Take the line containing "1、function_derive()" and every line after it in the data below, and print them exactly as given, with nothing else.

(Dataset entries)
"""

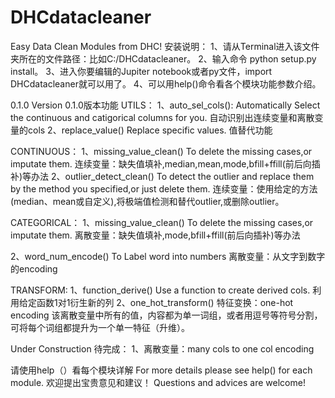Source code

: # DHCdatacleaner
Easy Data Clean Modules from DHC!
安装说明：
1、请从Terminal进入该文件夹所在的文件路径：比如C:/DHCdatacleaner。
2、输入命令 python setup.py install。
3、进入你要编辑的Jupiter notebook或者py文件，import DHCdatacleaner就可以用了。
4、可以用help()命令看各个模块功能参数介绍。

0.1.0 Version
0.1.0版本功能
UTILS：
1、auto_sel_cols():
Automatically Select the continuous and catigorical columns for you.
自动识别出连续变量和离散变量的cols
2、replace_value() 
Replace specific values.
值替代功能

CONTINUOUS：
1、missing_value_clean()
To delete the missing cases,or imputate them.
连续变量：缺失值填补,median,mean,mode,bfill+ffill(前后向插补)等办法
2、outlier_detect_clean()
To detect the outlier and replace them by the method you specified,or just delete them.
连续变量：使用给定的方法(median、mean或自定义),将极端值检测和替代outlier,或删除outlier。

CATEGORICAL：
1、missing_value_clean() 
To delete the missing cases,or imputate them.
离散变量：缺失值填补,mode,bfill+ffill(前后向插补)等办法
        

2、word_num_encode() 
To Label word into numbers
离散变量：从文字到数字的encoding


TRANSFORM:
1、function_derive() 
Use a function to create derived cols.
利用给定函数1对1衍生新的列
2、one_hot_transform()
特征变换：one-hot encoding
该离散变量中所有的值，内容都为单一词组，或者用逗号等符号分割，可将每个词组都提升为一个单一特征（升维）。

Under Construction 待完成：
1、离散变量：many cols to one col encoding

请使用help（）看每个模块详解
For more details please see help() for each module.
欢迎提出宝贵意见和建议！
Questions and advices are welcome!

"""

Response area
1、function_derive() 
Use a function to create derived cols.
利用给定函数1对1衍生新的列
2、one_hot_transform()
特征变换：one-hot encoding
该离散变量中所有的值，内容都为单一词组，或者用逗号等符号分割，可将每个词组都提升为一个单一特征（升维）。

Under Construction 待完成：
1、离散变量：many cols to one col encoding

请使用help（）看每个模块详解
For more details please see help() for each module.
欢迎提出宝贵意见和建议！
Questions and advices are welcome!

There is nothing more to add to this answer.